How I Got Here—A Personal Journey

      Epiphany is a word I never use. (I once argued this vehemently with an editor who attempted to insert it into one of my articles.) Yet, that word best describes what I experienced at the Conference on Consciousness in April of 2000. Surrounded by hundreds of people piecing together aspects on consciousness, aware of the dozens seeking to create synthetic minds, I had a clear vision of the future federation of those efforts combined with the mechanism of the meme. On 4/10/00, I made the following note: The Ultimate Personal Meme, a paper on Digital Immortality for next conference in 2002. And here I am.

      Of course, sudden insights rarely arise without a background of long contemplation and deep foundations. Although my first college major was in architecture and my second in experimental psychology, I ended up in computing. Within a few years, hindsight revealed the connection: I wanted to create practical things for people to use. For me this was an obvious trinity. Designing and making things for people required an understanding of not only people's needs but also their perceptions and assumptions.

      After college, I continued to learn (and study) in many fields, some quite distant from my principal interests. In some cases, these digressions became additional principle interests. An attraction to semantics led to General Semantics, then to Alfred Korzbyski's Science and Sanity, which in turn led to dozens of detours into philosophy and science. His ladders of abstraction echoed the generalizations of Eric Hoffer, which took me deeper into studies of society.

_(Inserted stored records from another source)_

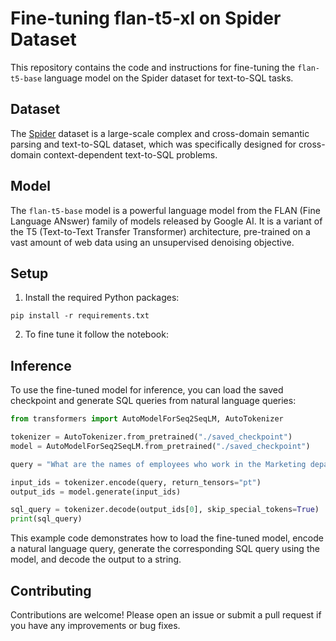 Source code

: # Fine-tuning flan-t5-xl on Spider Dataset

This repository contains the code and instructions for fine-tuning the `flan-t5-base` language model on the Spider dataset for text-to-SQL tasks.

## Dataset

The [Spider](https://yale-lily.github.io/spider) dataset is a large-scale complex and cross-domain semantic parsing and text-to-SQL dataset, which was specifically designed for cross-domain context-dependent text-to-SQL problems.

## Model

The `flan-t5-base` model is a powerful language model from the FLAN (Fine Language ANswer) family of models released by Google AI. It is a variant of the T5 (Text-to-Text Transfer Transformer) architecture, pre-trained on a vast amount of web data using an unsupervised denoising objective.

## Setup

1. Install the required Python packages:

```
pip install -r requirements.txt
```

2. To fine tune it follow the notebook:


## Inference

To use the fine-tuned model for inference, you can load the saved checkpoint and generate SQL queries from natural language queries:

```python
from transformers import AutoModelForSeq2SeqLM, AutoTokenizer

tokenizer = AutoTokenizer.from_pretrained("./saved_checkpoint")
model = AutoModelForSeq2SeqLM.from_pretrained("./saved_checkpoint")

query = "What are the names of employees who work in the Marketing department?"

input_ids = tokenizer.encode(query, return_tensors="pt")
output_ids = model.generate(input_ids)

sql_query = tokenizer.decode(output_ids[0], skip_special_tokens=True)
print(sql_query)
```

This example code demonstrates how to load the fine-tuned model, encode a natural language query, generate the corresponding SQL query using the model, and decode the output to a string.

## Contributing

Contributions are welcome! Please open an issue or submit a pull request if you have any improvements or bug fixes.

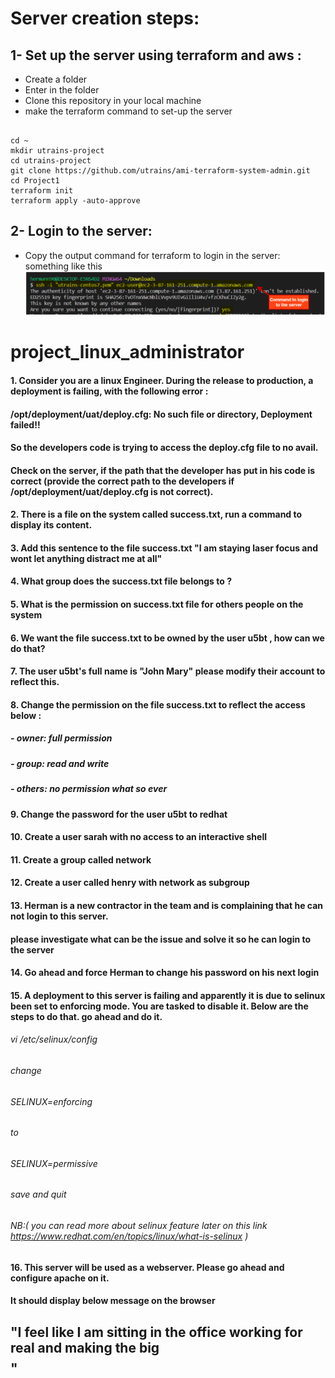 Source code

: # Server creation steps:

## 1- Set up the server using terraform and aws :
- Create a folder
- Enter in the folder 
- Clone this repository in your local machine
- make the terraform command to set-up the server
```

cd ~
mkdir utrains-project
cd utrains-project
git clone https://github.com/utrains/ami-terraform-system-admin.git
cd Project1
terraform init
terraform apply -auto-approve
```
## 2- Login to the server:
- Copy the output command for terraform to login in the server: something like this 
![alt text](../media/login_img.PNG)


# project_linux_administrator  


#### 1. Consider you are a linux Engineer. During the release to production, a deployment is failing, with the following error : 
#### /opt/deployment/uat/deploy.cfg: No such file or directory, Deployment failed!! 
#### So the developers code is trying to access the deploy.cfg file to no avail.
#### Check on the server, if the path that the developer has put in his code is correct (provide the correct path to the developers if /opt/deployment/uat/deploy.cfg is not correct). 

#### 2.  There is a file on the system called success.txt, run a command to display its content.

#### 3. Add this sentence to the file success.txt  "I am staying laser focus and wont let anything distract me at all"

#### 4.  What group does the success.txt file belongs to ?  

#### 5.  What is the permission on success.txt file for others people on the system

#### 6.  We want the file success.txt to be owned by the user u5bt , how can we do that?

#### 7.  The user u5bt's full name is "John Mary" please modify their account to reflect this.

#### 8.  Change the permission on the file success.txt to reflect the access below :
##### - owner: full permission
##### - group: read and write
##### - others: no permission what so ever

#### 9.  Change the password for the user u5bt to redhat

#### 10.  Create a user sarah with no access to an interactive shell

#### 11.  Create a group called network

#### 12.  Create a user called henry with network as subgroup

#### 13.  Herman is a new contractor in the team and is complaining that he can not login to this server. 
#### please investigate what can be the issue and solve it so he can login to the server

#### 14.  Go ahead and force Herman to change his password on his next login

#### 15.  A deployment to this server is failing and apparently it is due to selinux been set to enforcing mode. You are tasked to disable it. Below are the steps to do that. go ahead and do it.
######    vi /etc/selinux/config
######    change
######    SELINUX=enforcing
######    to
######    SELINUX=permissive
######    save and quit
######    NB:( you can read more about selinux feature later on this link https://www.redhat.com/en/topics/linux/what-is-selinux ) 
#### 16.  This server will be used as a webserver. Please go ahead and configure apache on it.
#### It should display below message on the browser
## "I feel like I am sitting in the office working for real and making the big $$$$"

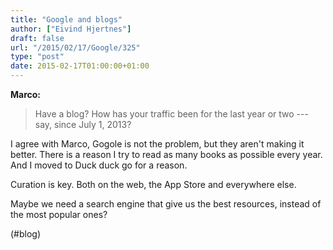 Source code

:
```yaml
---
title: "Google and blogs"
author: ["Eivind Hjertnes"]
draft: false
url: "/2015/02/17/Google/325"
type: "post"
date: 2015-02-17T01:00:00+01:00
---
```


**Marco:**

> Have a blog? How has your traffic been for the last year or two ---
> say, since July 1, 2013?

I agree with Marco, Gogole is not the problem, but they aren't making it
better. There is a reason I try to read as many books as possible every
year. And I moved to Duck duck go for a reason.

Curation is key. Both on the web, the App Store and everywhere else.

Maybe we need a search engine that give us the best resources, instead
of the most popular ones?

(#blog)
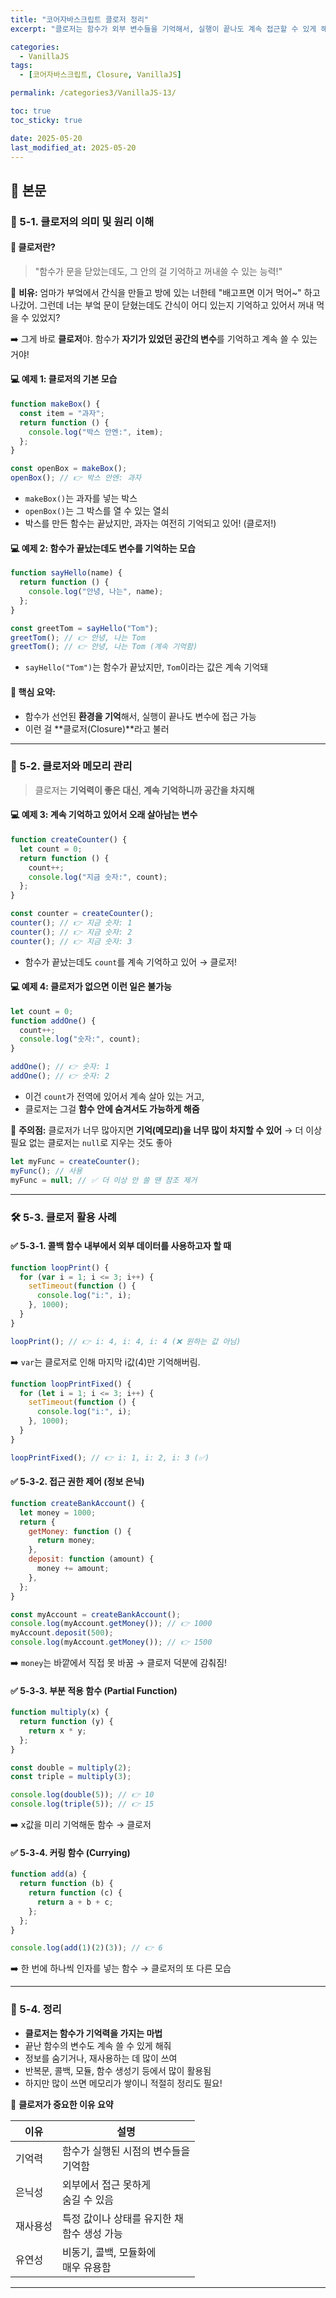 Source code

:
 ```yaml
---
title: "코어자바스크립트 클로저 정리"
excerpt: "클로저는 함수가 외부 변수들을 기억해서, 실행이 끝나도 계속 접근할 수 있게 해주는 기능입니다. 정보 은닉, 콜백, 커링 등 다양한 상황에서 유용하게 활용됩니다."

categories:
  - VanillaJS
tags:
  - [코어자바스크립트, Closure, VanillaJS]

permalink: /categories3/VanillaJS-13/

toc: true
toc_sticky: true

date: 2025-05-20
last_modified_at: 2025-05-20
---
```


## 🦥 본문

### 🧩 5-1. 클로저의 의미 및 원리 이해

#### 📖 클로저란?

> "함수가 문을 닫았는데도, 그 안의 걸 기억하고 꺼내쓸 수 있는 능력!"

🧸 **비유:**
엄마가 부엌에서 간식을 만들고 방에 있는 너한테 "배고프면 이거 먹어~" 하고 나갔어.
그런데 너는 부엌 문이 닫혔는데도 간식이 어디 있는지 기억하고 있어서 꺼내 먹을 수 있었지?

➡️ 그게 바로 **클로저**야. 함수가 **자기가 있었던 공간의 변수**를 기억하고 계속 쓸 수 있는 거야!

#### 💻 예제 1: 클로저의 기본 모습

```js
function makeBox() {
  const item = "과자";
  return function () {
    console.log("박스 안엔:", item);
  };
}

const openBox = makeBox();
openBox(); // 👉 박스 안엔: 과자
```

- `makeBox()`는 과자를 넣는 박스
- `openBox()`는 그 박스를 열 수 있는 열쇠
- 박스를 만든 함수는 끝났지만, 과자는 여전히 기억되고 있어! (클로저!)

#### 💻 예제 2: 함수가 끝났는데도 변수를 기억하는 모습

```js
function sayHello(name) {
  return function () {
    console.log("안녕, 나는", name);
  };
}

const greetTom = sayHello("Tom");
greetTom(); // 👉 안녕, 나는 Tom
greetTom(); // 👉 안녕, 나는 Tom (계속 기억함)
```

- `sayHello("Tom")`는 함수가 끝났지만, `Tom`이라는 값은 계속 기억돼

#### 🧠 핵심 요약:

- 함수가 선언된 **환경을 기억**해서, 실행이 끝나도 변수에 접근 가능
- 이런 걸 **클로저(Closure)**라고 불러

---

### 🧠 5-2. 클로저와 메모리 관리

> 클로저는 **기억력이 좋은 대신**, **계속 기억하니까 공간을 차지해**

#### 💻 예제 3: 계속 기억하고 있어서 오래 살아남는 변수

```js
function createCounter() {
  let count = 0;
  return function () {
    count++;
    console.log("지금 숫자:", count);
  };
}

const counter = createCounter();
counter(); // 👉 지금 숫자: 1
counter(); // 👉 지금 숫자: 2
counter(); // 👉 지금 숫자: 3
```

- 함수가 끝났는데도 `count`를 계속 기억하고 있어 → 클로저!

#### 💻 예제 4: 클로저가 없으면 이런 일은 불가능

```js
let count = 0;
function addOne() {
  count++;
  console.log("숫자:", count);
}

addOne(); // 👉 숫자: 1
addOne(); // 👉 숫자: 2
```

- 이건 `count`가 전역에 있어서 계속 살아 있는 거고,
- 클로저는 그걸 **함수 안에 숨겨서도 가능하게 해줌**

📌 **주의점:**
클로저가 너무 많아지면 **기억(메모리)을 너무 많이 차지할 수 있어**
→ 더 이상 필요 없는 클로저는 `null`로 지우는 것도 좋아

```js
let myFunc = createCounter();
myFunc(); // 사용
myFunc = null; // ✅ 더 이상 안 쓸 땐 참조 제거
```

---

### 🛠️ 5-3. 클로저 활용 사례

#### ✅ 5-3-1. 콜백 함수 내부에서 외부 데이터를 사용하고자 할 때

```js
function loopPrint() {
  for (var i = 1; i <= 3; i++) {
    setTimeout(function () {
      console.log("i:", i);
    }, 1000);
  }
}

loopPrint(); // 👉 i: 4, i: 4, i: 4 (❌ 원하는 값 아님)
```

➡️ `var`는 클로저로 인해 마지막 i값(4)만 기억해버림.

```js
function loopPrintFixed() {
  for (let i = 1; i <= 3; i++) {
    setTimeout(function () {
      console.log("i:", i);
    }, 1000);
  }
}

loopPrintFixed(); // 👉 i: 1, i: 2, i: 3 (✅)
```

#### ✅ 5-3-2. 접근 권한 제어 (정보 은닉)

```js
function createBankAccount() {
  let money = 1000;
  return {
    getMoney: function () {
      return money;
    },
    deposit: function (amount) {
      money += amount;
    },
  };
}

const myAccount = createBankAccount();
console.log(myAccount.getMoney()); // 👉 1000
myAccount.deposit(500);
console.log(myAccount.getMoney()); // 👉 1500
```

➡️ `money`는 바깥에서 직접 못 바꿈 → 클로저 덕분에 감춰짐!

#### ✅ 5-3-3. 부분 적용 함수 (Partial Function)

```js
function multiply(x) {
  return function (y) {
    return x * y;
  };
}

const double = multiply(2);
const triple = multiply(3);

console.log(double(5)); // 👉 10
console.log(triple(5)); // 👉 15
```

➡️ x값을 미리 기억해둔 함수 → 클로저

#### ✅ 5-3-4. 커링 함수 (Currying)

```js
function add(a) {
  return function (b) {
    return function (c) {
      return a + b + c;
    };
  };
}

console.log(add(1)(2)(3)); // 👉 6
```

➡️ 한 번에 하나씩 인자를 넣는 함수 → 클로저의 또 다른 모습

---

### 🧁 5-4. 정리

- **클로저는 함수가 기억력을 가지는 마법**
- 끝난 함수의 변수도 계속 쓸 수 있게 해줘
- 정보를 숨기거나, 재사용하는 데 많이 쓰여
- 반복문, 콜백, 모듈, 함수 생성기 등에서 많이 활용됨
- 하지만 많이 쓰면 메모리가 쌓이니 적절히 정리도 필요!

📌 **클로저가 중요한 이유 요약**

| 이유     | 설명                                           |
| -------- | ---------------------------------------------- |
| 기억력   | 함수가 실행된 시점의 변수들을<br>기억함        |
| 은닉성   | 외부에서 접근 못하게<br>숨길 수 있음           |
| 재사용성 | 특정 값이나 상태를 유지한 채<br>함수 생성 가능 |
| 유연성   | 비동기, 콜백, 모듈화에<br>매우 유용함          |

---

More relevant to the task at hand, Korzbyski's concept of time-binding is clearly a precursor of memes.

      Working at NYU's Graduate School of Business Administration, I encountered Peter Drucker (whose office was just down the corridor). Interest in topics like Management and Marketing was the obvious result. Other subjects like game theory and linear programming, while less obvious, followed. Then Drucker's Age of Discontinuity broadened my curiosity as to how society was changing.

      Serendipity is another word that resides more in my reading vocabulary than in my thinking and writing. Exploring bibliographies had led me to Bateson's Steps to an Ecology of Mind, and that book prepared me for Calvin's The River that Flowed Uphill, accidentally encountered during one of my desultory library meanderings.

      As I delved deeper and deeper into (what was for me this new field) Cognitive Science, I began to see that my many decades of intellectual peregrinations were coalescing. This new way of looking at mind pulled together my studies of perception from Psychology, of the relation of thought and behavior from Semantics and Sociology, and of automata and artificial intelligence from Computing.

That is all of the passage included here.